— WHAT YOU SHOULD DO —
Filter the records below down to lines containing "oder".
╭─ GIVEN INFORMATION
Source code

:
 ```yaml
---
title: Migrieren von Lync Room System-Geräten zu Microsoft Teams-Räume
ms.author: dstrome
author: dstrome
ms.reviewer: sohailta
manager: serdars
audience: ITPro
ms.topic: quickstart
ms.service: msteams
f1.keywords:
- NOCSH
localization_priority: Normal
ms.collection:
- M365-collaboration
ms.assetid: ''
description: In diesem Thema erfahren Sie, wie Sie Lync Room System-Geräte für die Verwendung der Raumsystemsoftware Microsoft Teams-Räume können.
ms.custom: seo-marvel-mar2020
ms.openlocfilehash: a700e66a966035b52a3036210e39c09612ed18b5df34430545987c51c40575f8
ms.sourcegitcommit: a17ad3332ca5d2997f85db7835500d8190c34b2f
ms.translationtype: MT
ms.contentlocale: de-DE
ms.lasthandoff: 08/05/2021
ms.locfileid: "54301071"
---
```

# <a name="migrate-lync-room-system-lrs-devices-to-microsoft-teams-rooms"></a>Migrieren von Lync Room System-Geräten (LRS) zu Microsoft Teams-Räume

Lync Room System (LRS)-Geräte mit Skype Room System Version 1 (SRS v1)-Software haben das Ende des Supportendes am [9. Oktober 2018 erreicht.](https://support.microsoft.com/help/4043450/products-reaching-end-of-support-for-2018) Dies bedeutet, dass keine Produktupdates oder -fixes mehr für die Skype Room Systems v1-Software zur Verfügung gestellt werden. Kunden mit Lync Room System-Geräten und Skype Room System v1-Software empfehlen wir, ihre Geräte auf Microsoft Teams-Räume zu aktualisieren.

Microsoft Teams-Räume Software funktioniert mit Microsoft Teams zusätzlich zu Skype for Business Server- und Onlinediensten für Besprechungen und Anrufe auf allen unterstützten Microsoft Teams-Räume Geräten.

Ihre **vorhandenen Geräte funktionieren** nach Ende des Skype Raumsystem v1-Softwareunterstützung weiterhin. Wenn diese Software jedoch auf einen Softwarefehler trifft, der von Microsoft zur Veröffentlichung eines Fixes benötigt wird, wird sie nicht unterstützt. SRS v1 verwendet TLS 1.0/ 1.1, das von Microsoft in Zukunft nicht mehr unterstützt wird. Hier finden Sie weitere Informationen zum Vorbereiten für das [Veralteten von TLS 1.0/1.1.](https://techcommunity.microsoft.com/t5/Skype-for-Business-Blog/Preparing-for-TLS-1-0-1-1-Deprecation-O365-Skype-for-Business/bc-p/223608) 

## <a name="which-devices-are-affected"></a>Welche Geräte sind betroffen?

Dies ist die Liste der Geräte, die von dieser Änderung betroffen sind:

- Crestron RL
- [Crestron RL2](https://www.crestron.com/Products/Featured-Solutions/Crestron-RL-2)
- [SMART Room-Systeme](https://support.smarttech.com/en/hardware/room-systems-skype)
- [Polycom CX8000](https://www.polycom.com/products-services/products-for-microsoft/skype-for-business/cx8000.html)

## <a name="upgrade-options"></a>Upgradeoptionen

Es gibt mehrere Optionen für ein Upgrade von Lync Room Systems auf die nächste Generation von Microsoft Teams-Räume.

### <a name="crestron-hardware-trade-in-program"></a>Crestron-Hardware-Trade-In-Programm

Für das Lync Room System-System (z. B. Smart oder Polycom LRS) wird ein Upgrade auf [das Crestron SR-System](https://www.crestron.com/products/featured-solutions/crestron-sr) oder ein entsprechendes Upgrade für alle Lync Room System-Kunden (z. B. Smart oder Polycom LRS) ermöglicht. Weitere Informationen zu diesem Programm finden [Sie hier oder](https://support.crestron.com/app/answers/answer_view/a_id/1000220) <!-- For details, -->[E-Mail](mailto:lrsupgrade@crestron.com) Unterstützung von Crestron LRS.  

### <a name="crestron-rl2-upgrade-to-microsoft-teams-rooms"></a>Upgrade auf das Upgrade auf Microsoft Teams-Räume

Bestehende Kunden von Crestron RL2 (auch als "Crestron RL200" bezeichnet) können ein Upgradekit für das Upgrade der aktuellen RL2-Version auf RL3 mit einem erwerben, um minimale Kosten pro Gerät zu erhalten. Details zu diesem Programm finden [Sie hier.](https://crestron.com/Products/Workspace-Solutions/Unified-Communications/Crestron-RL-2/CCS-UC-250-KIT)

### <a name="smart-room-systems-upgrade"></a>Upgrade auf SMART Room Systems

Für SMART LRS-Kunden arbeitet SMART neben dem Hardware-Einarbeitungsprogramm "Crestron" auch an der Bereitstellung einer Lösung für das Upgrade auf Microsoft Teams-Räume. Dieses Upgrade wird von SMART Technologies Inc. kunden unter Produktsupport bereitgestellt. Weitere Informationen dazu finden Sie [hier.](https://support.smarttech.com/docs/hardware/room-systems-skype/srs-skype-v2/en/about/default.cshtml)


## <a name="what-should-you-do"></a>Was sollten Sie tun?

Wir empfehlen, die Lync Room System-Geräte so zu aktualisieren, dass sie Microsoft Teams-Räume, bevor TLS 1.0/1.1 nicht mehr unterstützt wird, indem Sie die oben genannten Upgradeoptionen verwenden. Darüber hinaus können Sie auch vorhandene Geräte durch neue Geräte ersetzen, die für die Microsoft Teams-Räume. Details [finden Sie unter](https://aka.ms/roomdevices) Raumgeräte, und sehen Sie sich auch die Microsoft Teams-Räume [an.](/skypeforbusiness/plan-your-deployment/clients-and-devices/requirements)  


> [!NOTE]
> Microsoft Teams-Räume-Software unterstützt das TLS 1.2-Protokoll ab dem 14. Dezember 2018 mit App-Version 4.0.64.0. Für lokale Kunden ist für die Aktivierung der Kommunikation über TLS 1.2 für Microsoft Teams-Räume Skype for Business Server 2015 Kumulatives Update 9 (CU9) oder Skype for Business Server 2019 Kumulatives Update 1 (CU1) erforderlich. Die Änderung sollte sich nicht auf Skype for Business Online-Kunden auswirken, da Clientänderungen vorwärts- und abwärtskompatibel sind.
╰─
— ANSWER BELOW —
Lync Room System (LRS)-Geräte mit Skype Room System Version 1 (SRS v1)-Software haben das Ende des Supportendes am [9. Oktober 2018 erreicht.](https://support.microsoft.com/help/4043450/products-reaching-end-of-support-for-2018) Dies bedeutet, dass keine Produktupdates oder -fixes mehr für die Skype Room Systems v1-Software zur Verfügung gestellt werden. Kunden mit Lync Room System-Geräten und Skype Room System v1-Software empfehlen wir, ihre Geräte auf Microsoft Teams-Räume zu aktualisieren.
Für das Lync Room System-System (z. B. Smart oder Polycom LRS) wird ein Upgrade auf [das Crestron SR-System](https://www.crestron.com/products/featured-solutions/crestron-sr) oder ein entsprechendes Upgrade für alle Lync Room System-Kunden (z. B. Smart oder Polycom LRS) ermöglicht. Weitere Informationen zu diesem Programm finden [Sie hier oder](https://support.crestron.com/app/answers/answer_view/a_id/1000220) <!-- For details, -->[E-Mail](mailto:lrsupgrade@crestron.com) Unterstützung von Crestron LRS.  
> Microsoft Teams-Räume-Software unterstützt das TLS 1.2-Protokoll ab dem 14. Dezember 2018 mit App-Version 4.0.64.0. Für lokale Kunden ist für die Aktivierung der Kommunikation über TLS 1.2 für Microsoft Teams-Räume Skype for Business Server 2015 Kumulatives Update 9 (CU9) oder Skype for Business Server 2019 Kumulatives Update 1 (CU1) erforderlich. Die Änderung sollte sich nicht auf Skype for Business Online-Kunden auswirken, da Clientänderungen vorwärts- und abwärtskompatibel sind.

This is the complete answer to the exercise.